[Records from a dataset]
/---
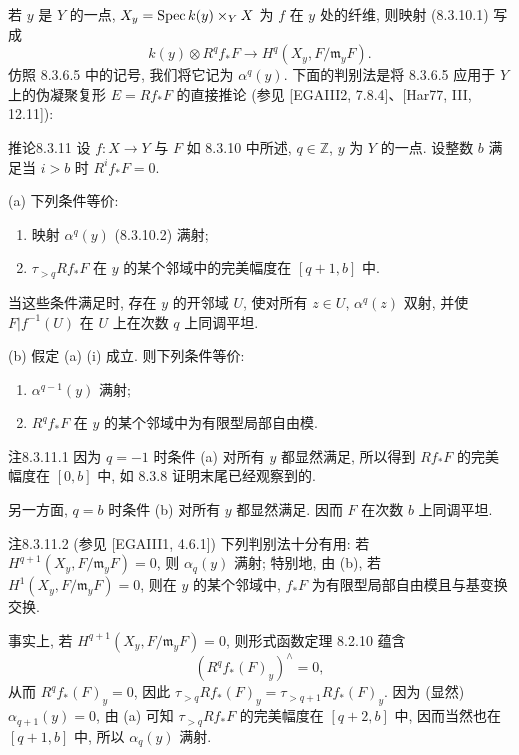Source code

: 若 $y$ 是 $Y$ 的一点, $X_y=\Spec k(y)\times_YX$ 为 $f$ 在 $y$ 处的纤维, 则映射 (8.3.10.1) 写成
\begin{equation}k(y)\otimes R^qf_*F\longrightarrow H^q(X_y,F/\mathfrak m_yF).\tag{8.3.10.2}\label{ch08:eq83102}\end{equation}
仿照 8.3.6.5 中的记号, 我们将它记为 $\alpha^q(y)$. 下面的判别法是将 8.3.6.5 应用于 $Y$ 上的伪凝聚复形 $E=Rf_*F$ 的直接推论 (参见 [EGAIII2, 7.8.4]、[Har77, III, 12.11]):

\begin{origstatement}{推论}{8.3.11}\label{ch08:cor8311}
设 $f:X\to Y$ 与 $F$ 如 8.3.10 中所述, $q\in\mathbb Z$, $y$ 为 $Y$ 的一点. 设整数 $b$ 满足当 $i>b$ 时 $R^if_*F=0$.

(a) 下列条件等价:
\begin{enumerate}
\item[(i)] 映射 $\alpha^q(y)$ (8.3.10.2) 满射;
\item[(ii)] $\tau_{>q}Rf_*F$ 在 $y$ 的某个邻域中的完美幅度在 $[q+1,b]$ 中.
\end{enumerate}
当这些条件满足时, 存在 $y$ 的开邻域 $U$, 使对所有 $z\in U$, $\alpha^q(z)$ 双射, 并使 $F|f^{-1}(U)$ 在 $U$ 上在次数 $q$ 上同调平坦.

(b) 假定 (a) (i) 成立. 则下列条件等价:
\begin{enumerate}
\item[(i)] $\alpha^{q-1}(y)$ 满射;
\item[(ii)] $R^qf_*F$ 在 $y$ 的某个邻域中为有限型局部自由模.
\end{enumerate}
\end{origstatement}

\begin{origstatement}{注}{8.3.11.1}\label{ch08:rem83111}
因为 $q=-1$ 时条件 (a) 对所有 $y$ 都显然满足, 所以得到 $Rf_*F$ 的完美幅度在 $[0,b]$ 中, 如 8.3.8 证明末尾已经观察到的.

另一方面, $q=b$ 时条件 (b) 对所有 $y$ 都显然满足. 因而 $F$ 在次数 $b$ 上同调平坦.
\end{origstatement}

\begin{origstatement}{注}{8.3.11.2}\label{ch08:rem83112}
(参见 [EGAIII1, 4.6.1]) 下列判别法十分有用: 若 $H^{q+1}(X_y,F/\mathfrak m_yF)=0$, 则 $\alpha_q(y)$ 满射; 特别地, 由 (b), 若 $H^1(X_y,F/\mathfrak m_yF)=0$, 则在 $y$ 的某个邻域中, $f_*F$ 为有限型局部自由模且与基变换交换.
\end{origstatement}
事实上, 若 $H^{q+1}(X_y,F/\mathfrak m_yF)=0$, 则形式函数定理 8.2.10 蕴含
\[(R^qf_*(F)_y)^\wedge=0,\]
从而 $R^qf_*(F)_y=0$, 因此 $\tau_{>q}Rf_*(F)_y=\tau_{>q+1}Rf_*(F)_y$. 因为 (显然) $\alpha_{q+1}(y)=0$, 由 (a) 可知 $\tau_{>q}Rf_*F$ 的完美幅度在 $[q+2,b]$ 中, 因而当然也在 $[q+1,b]$ 中, 所以 $\alpha_q(y)$ 满射.

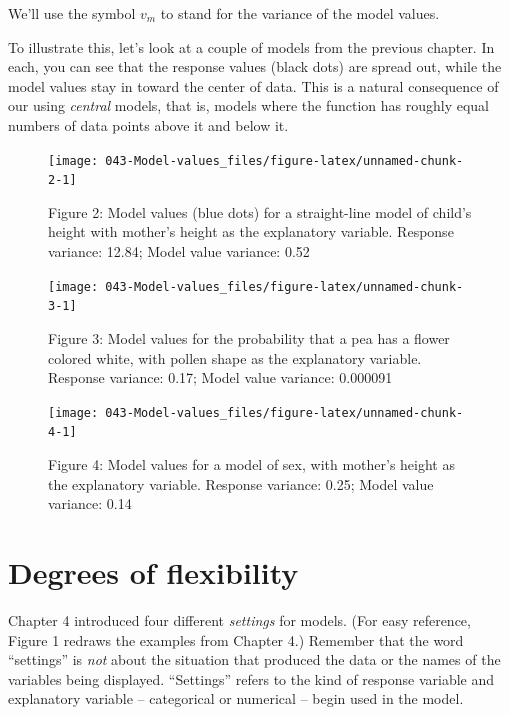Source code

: \documentclass[]{book}
\begin{document}
We'll use the symbol \(v_m\) to stand for the variance of the model values.

To illustrate this, let's look at a couple of models from the previous chapter. In each, you can see that the response values (black dots) are spread out, while the model values stay in toward the center of data. This is a natural consequence of our using \emph{central} models, that is, models where the function has roughly equal numbers of data points above it and below it.

\begin{figure}\texttt{[image: 043-Model-values\_files/figure-latex/unnamed-chunk-2-1]} \caption{Figure 2: Model values (blue dots) for a straight-line model of child's height with mother's height as the explanatory variable. Response variance: 12.84; Model value variance: 0.52}\label{fig:unnamed-chunk-2}
\end{figure}



\begin{figure}\texttt{[image: 043-Model-values\_files/figure-latex/unnamed-chunk-3-1]} \caption{Figure 3: Model values for the probability that a pea has a flower colored white, with pollen shape as the explanatory variable. Response variance: 0.17; Model value variance: 0.000091}\label{fig:unnamed-chunk-3}
\end{figure}



\begin{figure}\texttt{[image: 043-Model-values\_files/figure-latex/unnamed-chunk-4-1]} \caption{Figure 4: Model values for a model of sex, with mother's height as the explanatory variable. Response variance: 0.25; Model value variance: 0.14}\label{fig:unnamed-chunk-4}
\end{figure}



\hypertarget{degrees-of-flexibility}{%
\chapter{Degrees of flexibility}\label{degrees-of-flexibility}}

Chapter 4 introduced four different \emph{settings} for models. (For easy reference, Figure 1 redraws the examples from Chapter 4.) Remember that the word ``settings'' is \emph{not} about the situation that produced the data or the names of the variables being displayed. ``Settings'' refers to the kind of response variable and explanatory variable -- categorical or numerical -- begin used in the model.
\end{document}
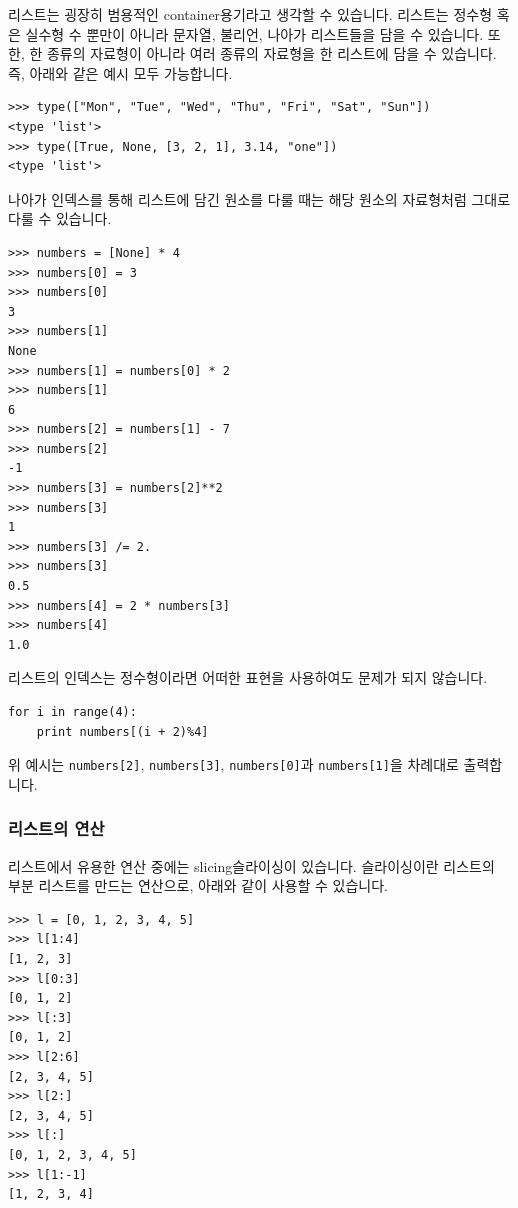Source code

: \documentclass[../main.tex]{subfiles}
\begin{document}
리스트는 굉장히 범용적인 container용기라고 생각할 수 있습니다.
리스트는 정수형 혹은 실수형 수 뿐만이 아니라 문자열, 불리언, 나아가 리스트들을 담을 수 있습니다.
또한, 한 종류의 자료형이 아니라 여러 종류의 자료형을 한 리스트에 담을 수 있습니다.
즉, 아래와 같은 예시 모두 가능합니다.
\begin{verbatim}
>>> type(["Mon", "Tue", "Wed", "Thu", "Fri", "Sat", "Sun"])
<type 'list'>
>>> type([True, None, [3, 2, 1], 3.14, "one"])
<type 'list'>
\end{verbatim}
나아가 인덱스를 통해 리스트에 담긴 원소를 다룰 때는 해당 원소의 자료형처럼 그대로 다룰 수 있습니다.
\begin{verbatim}
>>> numbers = [None] * 4
>>> numbers[0] = 3
>>> numbers[0]
3
>>> numbers[1]
None
>>> numbers[1] = numbers[0] * 2
>>> numbers[1]
6
>>> numbers[2] = numbers[1] - 7
>>> numbers[2]
-1
>>> numbers[3] = numbers[2]**2
>>> numbers[3]
1
>>> numbers[3] /= 2.
>>> numbers[3]
0.5
>>> numbers[4] = 2 * numbers[3]
>>> numbers[4]
1.0
\end{verbatim}

리스트의 인덱스는 정수형이라면 어떠한 표현을 사용하여도 문제가 되지 않습니다.
\begin{verbatim}
for i in range(4):
    print numbers[(i + 2)%4]
\end{verbatim}
위 예시는 \texttt{numbers[2]}, \texttt{numbers[3]}, \texttt{numbers[0]}과 \texttt{numbers[1]}을 차례대로 출력합니다.

\subsubsection{리스트의 연산}
리스트에서 유용한 연산 중에는 slicing슬라이싱이 있습니다.
슬라이싱이란 리스트의 부분 리스트를 만드는 연산으로, 아래와 같이 사용할 수 있습니다.
\begin{verbatim}
>>> l = [0, 1, 2, 3, 4, 5]
>>> l[1:4]
[1, 2, 3]
>>> l[0:3]
[0, 1, 2]
>>> l[:3]
[0, 1, 2]
>>> l[2:6]
[2, 3, 4, 5]
>>> l[2:]
[2, 3, 4, 5]
>>> l[:]
[0, 1, 2, 3, 4, 5]
>>> l[1:-1]
[1, 2, 3, 4]
\end{verbatim}
\end{document}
\---
> _Task instructions_:
All lines above that contain the word "上同调平坦" are to be copied.

> _Answer to this exercise_:
当这些条件满足时, 存在 $y$ 的开邻域 $U$, 使对所有 $z\in U$, $\alpha^q(z)$ 双射, 并使 $F|f^{-1}(U)$ 在 $U$ 上在次数 $q$ 上同调平坦.
另一方面, $q=b$ 时条件 (b) 对所有 $y$ 都显然满足. 因而 $F$ 在次数 $b$ 上同调平坦.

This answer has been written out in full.